Computer vision isn’t limited to processing data points but attempts to recognize patterns of pixels and how they match to forms (objects, animals, persons) in the real world. Computer vision is the branch of machine learning devoted to the emulation of the human eye, capable of capturing images and recognizing and classifying them based on properties such as size, color, and luminosity.

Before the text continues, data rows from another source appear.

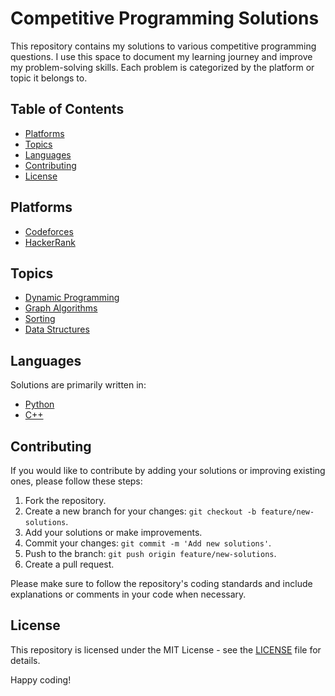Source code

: # Competitive Programming Solutions

This repository contains my solutions to various competitive programming questions. I use this space to document my learning journey and improve my problem-solving skills. Each problem is categorized by the platform or topic it belongs to.

## Table of Contents

- [Platforms](#platforms)
- [Topics](#topics)
- [Languages](#languages)
- [Contributing](#contributing)
- [License](#license)

## Platforms

- [Codeforces](./Codeforces/)
- [HackerRank](./HackerRank/)

## Topics

- [Dynamic Programming](./Topics/DynamicProgramming/)
- [Graph Algorithms](./Topics/GraphAlgorithms/)
- [Sorting](./Topics/Sorting/)
- [Data Structures](./Topics/DataStructures/)

## Languages

Solutions are primarily written in:

- [Python](./Python/)
- [C++](./C++/)

## Contributing

If you would like to contribute by adding your solutions or improving existing ones, please follow these steps:

1. Fork the repository.
2. Create a new branch for your changes: `git checkout -b feature/new-solutions`.
3. Add your solutions or make improvements.
4. Commit your changes: `git commit -m 'Add new solutions'`.
5. Push to the branch: `git push origin feature/new-solutions`.
6. Create a pull request.

Please make sure to follow the repository's coding standards and include explanations or comments in your code when necessary.

## License

This repository is licensed under the MIT License - see the [LICENSE](LICENSE) file for details.

Happy coding!

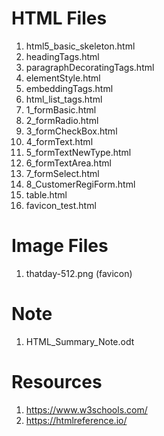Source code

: # HTML Files

1.  html5_basic_skeleton.html
2.  headingTags.html
3.  paragraphDecoratingTags.html
4.  elementStyle.html
5.  embeddingTags.html
6.  html_list_tags.html
7.  1_formBasic.html
8.  2_formRadio.html
9.  3_formCheckBox.html
10. 4_formText.html
11. 5_formTextNewType.html
12. 6_formTextArea.html
13. 7_formSelect.html
14. 8_CustomerRegiForm.html
15. table.html
16. favicon_test.html

# Image Files
1.  thatday-512.png (favicon)

# Note
1.  HTML_Summary_Note.odt

# Resources
1.  https://www.w3schools.com/
2.  https://htmlreference.io/
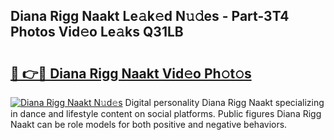 ## Diana Rigg Naakt Le𝚊k𝚎d N𝚞𝚍es - Part-3T4 Photos Vid𝚎o Le𝚊ks Q31LB

# <h2><a href="http://fb4jqtm.evod.top/?m=Diana+Rigg+Naakt">🔗 👉🔴 Diana Rigg Naakt Vid𝚎o Ph𝚘t𝚘s</a></h2>

[![Diana Rigg Naakt N𝚞d𝚎s](https://i.imgur.com/8V9OHl7.gif)](http://fb4jqtm.evod.top/?m=Diana+Rigg+Naakt)
Digital personality Diana Rigg Naakt specializing in dance and lifestyle content on social platforms. Public figures Diana Rigg Naakt can be role models for both positive and negative behaviors. 
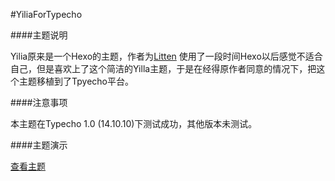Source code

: #YiliaForTypecho

####主题说明

Yilia原来是一个Hexo的主题，作者为[Litten](http://litten.github.io/) 使用了一段时间Hexo以后感觉不适合自己，但是喜欢上了这个简洁的Yilla主题，于是在经得原作者同意的情况下，把这个主题移植到了Tpyecho平台。

####注意事项

本主题在Typecho 1.0 (14.10.10)下测试成功，其他版本未测试。

####主题演示

[查看主题](http://lab.yqc.im)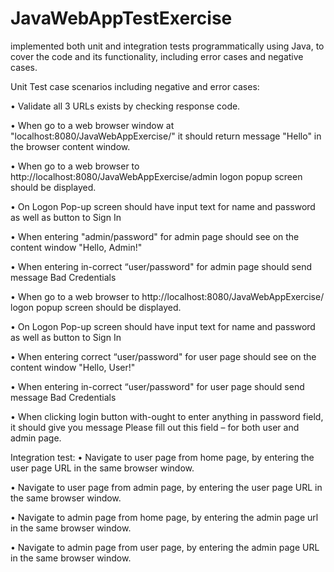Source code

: # JavaWebAppTestExercise

implemented both unit and integration tests programmatically using Java, to cover the code and its functionality, including error cases and negative cases.

Unit Test case scenarios including negative and error cases: 


•	Validate all 3 URLs exists by checking response code.


•	When go to a web browser window at "localhost:8080/JavaWebAppExercise/" it should return message "Hello" in the browser content window. 

•	When go to a web browser to http://localhost:8080/JavaWebAppExercise/admin logon popup screen should be displayed.

•	On Logon Pop-up screen should have input text for name and password as well as button to Sign In

•	When entering "admin/password" for admin page should see on the content window "Hello, Admin!" 

•	When entering in-correct “user/password" for admin page should send message Bad Credentials 

•	When go to a web browser to http://localhost:8080/JavaWebAppExercise/ logon popup screen should be displayed.

•	On Logon Pop-up screen should have input text for name and password as well as button to Sign In

•	When entering correct “user/password" for user page should see on the content window "Hello, User!" 

•	When entering in-correct “user/password" for user page should send message Bad Credentials 

•	When clicking login button with-ought to enter anything in password field, it should give you message Please fill out this field – for both user and admin page.


Integration test:
•	Navigate to user page from home page, by entering the user page URL in the same browser window.

•	Navigate to user page from admin page, by entering the user page URL in the same browser window.

•	Navigate to admin page from home page, by entering the admin page url in the same browser window.

•	Navigate to admin page from user page, by entering the admin page URL in the same browser window.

In the realm of computer vision, image classification is one of the most interesting sectors, especially for its applications to sensitive fields such as health care and security. Image classification is the process of taking a picture (or a video frame), analyzing it, and producing a response in the form of a categorical value (it’s a dog) or a set of probabilistic values (70 percent, it’s a dog; 20 percent, it’s a wolf; 10 percent, it’s a fox). In much the same way, an image classifier can guess mood, attitude, or even pain.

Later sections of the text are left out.